- _GOAL OF THE EXERCISE_
Word for word, set down every line of the entries below from the line with "- 애플리케이션 실행" to the line with "높은 수준의 보안을 제공", including both, and no other line.

- _DATA PROVIDED_
==========

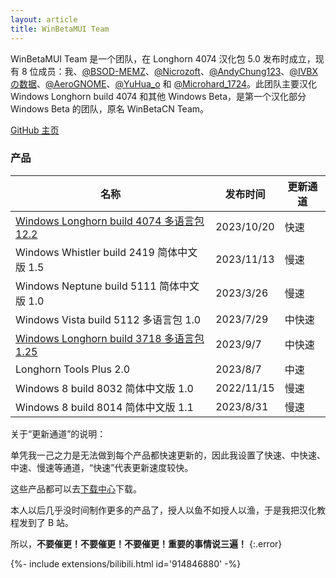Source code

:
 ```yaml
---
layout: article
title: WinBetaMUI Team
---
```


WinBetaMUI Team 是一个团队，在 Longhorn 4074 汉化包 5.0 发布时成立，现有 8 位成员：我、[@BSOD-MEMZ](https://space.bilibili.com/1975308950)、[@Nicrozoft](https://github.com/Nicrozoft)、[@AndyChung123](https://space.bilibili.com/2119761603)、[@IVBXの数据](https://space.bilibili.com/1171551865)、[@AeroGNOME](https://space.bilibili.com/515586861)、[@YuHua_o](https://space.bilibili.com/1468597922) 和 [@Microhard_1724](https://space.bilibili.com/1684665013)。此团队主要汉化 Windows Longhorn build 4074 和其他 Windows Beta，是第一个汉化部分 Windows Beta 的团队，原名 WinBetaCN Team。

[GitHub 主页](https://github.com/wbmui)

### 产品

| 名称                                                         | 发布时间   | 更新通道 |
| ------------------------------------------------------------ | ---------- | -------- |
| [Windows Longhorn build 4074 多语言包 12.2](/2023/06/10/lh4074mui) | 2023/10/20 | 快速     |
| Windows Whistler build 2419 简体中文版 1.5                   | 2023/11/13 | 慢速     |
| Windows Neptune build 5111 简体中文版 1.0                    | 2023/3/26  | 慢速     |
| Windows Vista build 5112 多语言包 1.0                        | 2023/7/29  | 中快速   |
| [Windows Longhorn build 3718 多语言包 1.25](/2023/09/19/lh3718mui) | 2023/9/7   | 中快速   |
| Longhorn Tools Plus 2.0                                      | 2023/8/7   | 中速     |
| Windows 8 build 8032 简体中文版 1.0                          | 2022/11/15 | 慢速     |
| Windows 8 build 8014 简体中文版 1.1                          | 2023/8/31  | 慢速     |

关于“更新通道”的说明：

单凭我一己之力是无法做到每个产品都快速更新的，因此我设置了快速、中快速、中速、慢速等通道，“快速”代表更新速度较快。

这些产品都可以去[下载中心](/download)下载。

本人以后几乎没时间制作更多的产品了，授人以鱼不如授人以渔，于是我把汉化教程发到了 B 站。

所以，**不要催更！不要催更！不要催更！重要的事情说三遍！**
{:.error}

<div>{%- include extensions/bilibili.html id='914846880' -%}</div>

==========

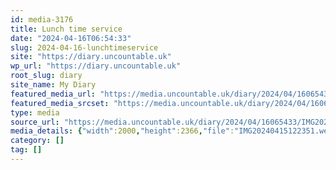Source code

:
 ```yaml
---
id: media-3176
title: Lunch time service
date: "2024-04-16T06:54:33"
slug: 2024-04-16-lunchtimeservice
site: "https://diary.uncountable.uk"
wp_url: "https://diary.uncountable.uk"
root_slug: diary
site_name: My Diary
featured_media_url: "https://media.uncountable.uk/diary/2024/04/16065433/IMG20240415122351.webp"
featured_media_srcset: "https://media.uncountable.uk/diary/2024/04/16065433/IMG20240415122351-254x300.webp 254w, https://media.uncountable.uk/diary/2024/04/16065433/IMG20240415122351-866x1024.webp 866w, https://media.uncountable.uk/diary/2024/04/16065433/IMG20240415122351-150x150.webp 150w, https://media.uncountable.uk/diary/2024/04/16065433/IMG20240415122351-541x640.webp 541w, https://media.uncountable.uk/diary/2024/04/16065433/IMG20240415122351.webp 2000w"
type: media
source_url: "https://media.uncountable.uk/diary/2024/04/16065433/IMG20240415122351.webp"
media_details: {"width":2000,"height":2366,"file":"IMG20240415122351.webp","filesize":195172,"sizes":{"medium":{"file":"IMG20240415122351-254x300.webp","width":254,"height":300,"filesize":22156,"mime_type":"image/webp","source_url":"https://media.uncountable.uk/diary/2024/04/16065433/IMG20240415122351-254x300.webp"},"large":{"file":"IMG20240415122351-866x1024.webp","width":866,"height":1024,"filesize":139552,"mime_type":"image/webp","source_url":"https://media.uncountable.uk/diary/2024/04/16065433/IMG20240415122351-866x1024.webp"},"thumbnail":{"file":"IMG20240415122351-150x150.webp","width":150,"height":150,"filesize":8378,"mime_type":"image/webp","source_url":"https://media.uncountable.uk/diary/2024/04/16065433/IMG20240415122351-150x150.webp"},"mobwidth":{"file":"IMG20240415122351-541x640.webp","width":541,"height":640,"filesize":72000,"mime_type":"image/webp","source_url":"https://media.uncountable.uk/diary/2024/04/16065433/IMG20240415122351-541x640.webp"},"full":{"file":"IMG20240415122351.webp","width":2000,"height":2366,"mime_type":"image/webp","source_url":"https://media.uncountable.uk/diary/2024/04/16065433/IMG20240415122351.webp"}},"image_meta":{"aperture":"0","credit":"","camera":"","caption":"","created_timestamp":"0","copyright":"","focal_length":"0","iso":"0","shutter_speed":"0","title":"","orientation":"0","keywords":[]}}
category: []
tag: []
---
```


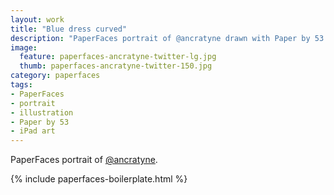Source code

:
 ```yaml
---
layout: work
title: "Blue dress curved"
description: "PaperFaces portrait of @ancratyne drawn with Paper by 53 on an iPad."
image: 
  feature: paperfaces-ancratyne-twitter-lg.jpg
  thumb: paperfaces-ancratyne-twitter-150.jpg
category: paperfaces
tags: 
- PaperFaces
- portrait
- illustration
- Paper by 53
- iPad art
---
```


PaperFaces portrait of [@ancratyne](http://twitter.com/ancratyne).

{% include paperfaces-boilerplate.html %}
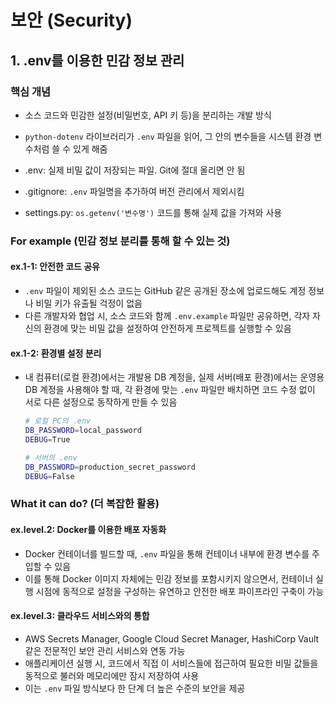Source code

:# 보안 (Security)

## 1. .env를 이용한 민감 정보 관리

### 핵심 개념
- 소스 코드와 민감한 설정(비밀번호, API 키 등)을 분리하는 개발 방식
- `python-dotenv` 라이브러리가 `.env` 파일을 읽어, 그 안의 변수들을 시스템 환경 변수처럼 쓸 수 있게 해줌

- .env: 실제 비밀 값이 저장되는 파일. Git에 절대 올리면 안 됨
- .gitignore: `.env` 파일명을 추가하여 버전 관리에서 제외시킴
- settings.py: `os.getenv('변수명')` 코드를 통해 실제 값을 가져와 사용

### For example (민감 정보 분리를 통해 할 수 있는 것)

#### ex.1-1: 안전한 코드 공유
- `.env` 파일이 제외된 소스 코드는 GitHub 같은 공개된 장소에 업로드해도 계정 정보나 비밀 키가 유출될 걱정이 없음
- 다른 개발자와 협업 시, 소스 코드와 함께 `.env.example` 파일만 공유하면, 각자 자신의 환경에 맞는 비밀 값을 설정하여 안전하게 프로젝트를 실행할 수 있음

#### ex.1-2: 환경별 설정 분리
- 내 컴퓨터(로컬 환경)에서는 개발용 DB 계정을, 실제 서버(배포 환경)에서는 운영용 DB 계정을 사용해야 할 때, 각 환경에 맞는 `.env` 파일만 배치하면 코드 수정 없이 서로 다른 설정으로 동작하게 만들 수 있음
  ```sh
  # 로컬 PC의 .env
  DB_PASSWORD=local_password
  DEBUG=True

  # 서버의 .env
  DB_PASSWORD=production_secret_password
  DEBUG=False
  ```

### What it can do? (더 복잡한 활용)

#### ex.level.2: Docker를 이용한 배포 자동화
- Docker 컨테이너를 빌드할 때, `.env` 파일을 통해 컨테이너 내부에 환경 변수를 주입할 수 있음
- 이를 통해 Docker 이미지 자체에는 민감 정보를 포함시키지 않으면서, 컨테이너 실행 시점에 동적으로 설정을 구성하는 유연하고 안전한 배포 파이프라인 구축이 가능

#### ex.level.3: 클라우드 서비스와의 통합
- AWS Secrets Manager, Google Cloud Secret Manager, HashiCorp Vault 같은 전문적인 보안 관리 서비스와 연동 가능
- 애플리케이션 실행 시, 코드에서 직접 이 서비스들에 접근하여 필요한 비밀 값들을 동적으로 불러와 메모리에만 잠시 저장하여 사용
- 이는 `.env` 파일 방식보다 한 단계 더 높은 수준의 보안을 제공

==========

- _ANSWER TO THE PROBLEM_
- 애플리케이션 실행 시, 코드에서 직접 이 서비스들에 접근하여 필요한 비밀 값들을 동적으로 불러와 메모리에만 잠시 저장하여 사용
- 이는 `.env` 파일 방식보다 한 단계 더 높은 수준의 보안을 제공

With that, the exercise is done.